Hi, I’m looking for some advice on how best to handle this.
I have 2 DC, DD is 10 and DS is 12. Every summer they spend a few weeks at my in-laws holiday home, the cousins are always around and it is generally lovely. We live close to DHs brother and his wife, their daughter is 9 and goes to the same school as our DD. For years they were very close, but over the last year or so they have drifted.
Tonight DD and I were in her room together and she opened up to me and got quite upset. She told me didn’t want to go to her grandparents this summer. When I asked why she was hesitant to answer, then eventually said she doesn’t like her cousin. I asked more and I think DD is a bit jealous of her cousin.
For context my niece is an only child and very clearly her parents primary focus in life, she has expensive private tennis lessons, the best ballet school in our city, however she is just also talented for her age, she’s a very good piano player, a very pretty singer, and a bit fearless.

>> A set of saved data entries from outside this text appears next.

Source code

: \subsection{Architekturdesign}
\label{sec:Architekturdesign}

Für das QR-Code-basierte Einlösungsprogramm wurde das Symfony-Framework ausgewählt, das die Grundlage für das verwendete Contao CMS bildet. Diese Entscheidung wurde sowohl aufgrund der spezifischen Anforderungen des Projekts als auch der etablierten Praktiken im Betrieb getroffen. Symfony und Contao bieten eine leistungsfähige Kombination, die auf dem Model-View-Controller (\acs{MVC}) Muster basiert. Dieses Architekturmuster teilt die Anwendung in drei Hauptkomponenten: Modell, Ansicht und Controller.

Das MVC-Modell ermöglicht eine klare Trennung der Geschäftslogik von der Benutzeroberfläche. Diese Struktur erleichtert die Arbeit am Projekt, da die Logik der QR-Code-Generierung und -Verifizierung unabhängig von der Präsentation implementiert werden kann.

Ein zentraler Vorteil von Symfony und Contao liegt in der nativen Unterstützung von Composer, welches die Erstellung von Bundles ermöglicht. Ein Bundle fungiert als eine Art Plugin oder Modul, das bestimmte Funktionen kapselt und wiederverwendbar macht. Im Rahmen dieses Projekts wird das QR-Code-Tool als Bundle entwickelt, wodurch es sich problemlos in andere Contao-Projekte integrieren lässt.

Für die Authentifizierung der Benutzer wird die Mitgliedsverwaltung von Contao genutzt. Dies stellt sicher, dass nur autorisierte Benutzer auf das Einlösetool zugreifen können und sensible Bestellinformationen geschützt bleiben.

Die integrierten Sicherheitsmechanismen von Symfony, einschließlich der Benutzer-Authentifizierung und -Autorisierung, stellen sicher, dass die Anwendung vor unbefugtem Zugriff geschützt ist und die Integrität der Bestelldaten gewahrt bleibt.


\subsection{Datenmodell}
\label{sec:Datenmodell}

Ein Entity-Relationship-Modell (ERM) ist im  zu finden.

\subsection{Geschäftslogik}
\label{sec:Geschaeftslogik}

She is a competitive child, but she is kind and very sweet so I don’t think there are any issues in the sense of bullying, rather DD just feels a bit jealous of the attention her cousin gets (she is also the youngest grandchild).
DD is of course also very talented but maybe in ways that are less rewarded, she doesn’t love sports or music or art, but loves maths, geography, learning new things, is fascinated by history and enjoys reading. She is also very kind, a friend to all and loves helping her grandparents.
DD is also a bit sensitive as although she is over a year older than her cousin, her cousin is noticeably taller than her so she feels she gets viewed as the “baby”. I think there is also a wound as my son has on occasion said he would prefer his cousin were his sister. I’ve told him off for saying this. I think for DS it’s because he has more in common with his cousin, his cousin is more willing to kick a ball around with him, climb a tree or race him up and down the drive way. He and DD get on perfectly well when it’s just them.
I tried to reassure DD that she has many many qualities, is smart, funny, kind, that her grandparents love her dearly and she would be very very missed if she didn’t go.
AIBU to still send her? She is now old enough where we don’t need the child care per se, she could occupy herself while I work from home but I think it would be so sad for her to miss out and I know DS will want to go.
Any advice on how to deal with this?